Matanya memandangi sekitar dengan kening yang berkerut. Suasana hatinya berubah buruk semenjak Nicho selalu membahas wanita itu. Terkadang Rachel merenungi perbuatannya sendiri, apakah ini menjadi keputusan yang baik untuk ia jalani? Satu tahun bukanlah waktu yang singkat untuk menyengsarakan diri di dalam rumah ini. Sebenarnya alasan apa yang membuat dia berada di sini sekarang? Benarkan Rachel hanya ingin keluar dari jerat tanggung jawab orang tuanya? Atau ia ingin menggantikan posisi Kimberly karena merasa itu adalah tanggung jawabnya sebagai adik? Mungkinkah karena keegoisannya yang tidak ingin menjadi korban ke-protektifan kedua orang tuanya?

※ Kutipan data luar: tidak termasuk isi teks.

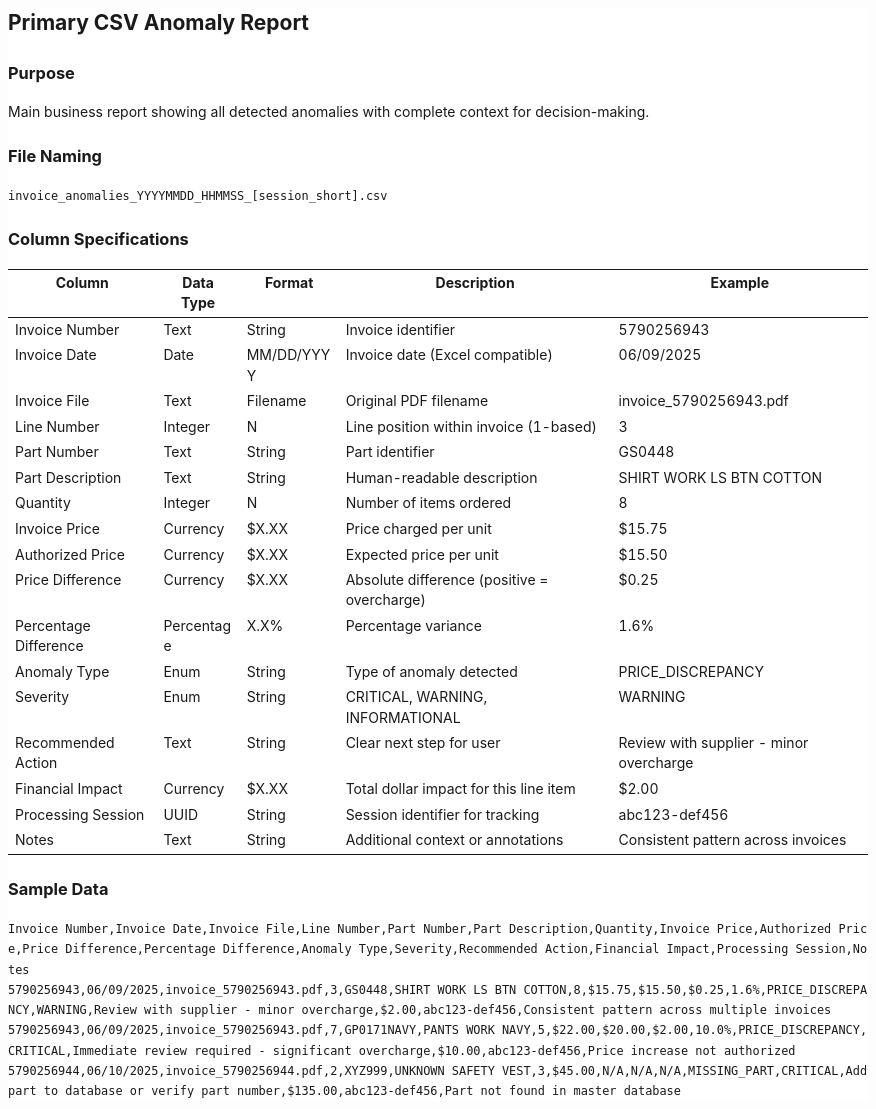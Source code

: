 
## Primary CSV Anomaly Report

### Purpose
Main business report showing all detected anomalies with complete context for decision-making.

### File Naming
`invoice_anomalies_YYYYMMDD_HHMMSS_[session_short].csv`

### Column Specifications

| Column | Data Type | Format | Description | Example |
|--------|-----------|--------|-------------|---------|
| Invoice Number | Text | String | Invoice identifier | 5790256943 |
| Invoice Date | Date | MM/DD/YYYY | Invoice date (Excel compatible) | 06/09/2025 |
| Invoice File | Text | Filename | Original PDF filename | invoice_5790256943.pdf |
| Line Number | Integer | N | Line position within invoice (1-based) | 3 |
| Part Number | Text | String | Part identifier | GS0448 |
| Part Description | Text | String | Human-readable description | SHIRT WORK LS BTN COTTON |
| Quantity | Integer | N | Number of items ordered | 8 |
| Invoice Price | Currency | $X.XX | Price charged per unit | $15.75 |
| Authorized Price | Currency | $X.XX | Expected price per unit | $15.50 |
| Price Difference | Currency | $X.XX | Absolute difference (positive = overcharge) | $0.25 |
| Percentage Difference | Percentage | X.X% | Percentage variance | 1.6% |
| Anomaly Type | Enum | String | Type of anomaly detected | PRICE_DISCREPANCY |
| Severity | Enum | String | CRITICAL, WARNING, INFORMATIONAL | WARNING |
| Recommended Action | Text | String | Clear next step for user | Review with supplier - minor overcharge |
| Financial Impact | Currency | $X.XX | Total dollar impact for this line item | $2.00 |
| Processing Session | UUID | String | Session identifier for tracking | abc123-def456 |
| Notes | Text | String | Additional context or annotations | Consistent pattern across invoices |

### Sample Data
```csv
Invoice Number,Invoice Date,Invoice File,Line Number,Part Number,Part Description,Quantity,Invoice Price,Authorized Price,Price Difference,Percentage Difference,Anomaly Type,Severity,Recommended Action,Financial Impact,Processing Session,Notes
5790256943,06/09/2025,invoice_5790256943.pdf,3,GS0448,SHIRT WORK LS BTN COTTON,8,$15.75,$15.50,$0.25,1.6%,PRICE_DISCREPANCY,WARNING,Review with supplier - minor overcharge,$2.00,abc123-def456,Consistent pattern across multiple invoices
5790256943,06/09/2025,invoice_5790256943.pdf,7,GP0171NAVY,PANTS WORK NAVY,5,$22.00,$20.00,$2.00,10.0%,PRICE_DISCREPANCY,CRITICAL,Immediate review required - significant overcharge,$10.00,abc123-def456,Price increase not authorized
5790256944,06/10/2025,invoice_5790256944.pdf,2,XYZ999,UNKNOWN SAFETY VEST,3,$45.00,N/A,N/A,N/A,MISSING_PART,CRITICAL,Add part to database or verify part number,$135.00,abc123-def456,Part not found in master database
```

Rachel mengusap wajahnya sendiri. Kesunyian di ruangan itu berubah seketika, ketika dering di ponselnya berbunyi. Rachel mengangkat telepon dari Mamanya dengan enggan, namun tetap gadis itu berusaha menutupi situasi yang terjadi.

"Iya, Ma?"

"Sayang, maaf banget harus bilang gini. Mama titip Alkan satu malam ya di rumah kamu sama Nicho. Bulan madu kamu masih lusa kan? Jadi, Mama nitip Alkan dulu karena Mama, Papa, sama Kakak kamu mau ke Singapure besok. Kita mau ketemu keluarga Reymond di sana."

"Haaah? Kenapa harus nitip kesini si, Ma? Kan biasanya Alkan juga di rumah sendiri sama Mbak?"

"Aduhh, Mbak lagi ijin pulang kampung satu minggu. Suaminya sakit, kalau Alkan di rumah sendiri bisa bahaya dia pasti keluyuran ke mana aja. Semalam doang kok, Chel. Boleh ya? Mama bakal telpon Nicho setelah ini."

"Ah Mama, kan nggak enak sama Dokter Nicho. Belom semalam aku pindah, udah bawa-bawa adik aja."

"Mama yakin Nicho nggak masalah. Dia pasti juga mengerti situasi di keluarga kita. Mama minta tolong sama kamu dan Nicho ya. Mama bakal urus Kakak kamu dulu setelah ini," lanjut seseorang di balik telepon.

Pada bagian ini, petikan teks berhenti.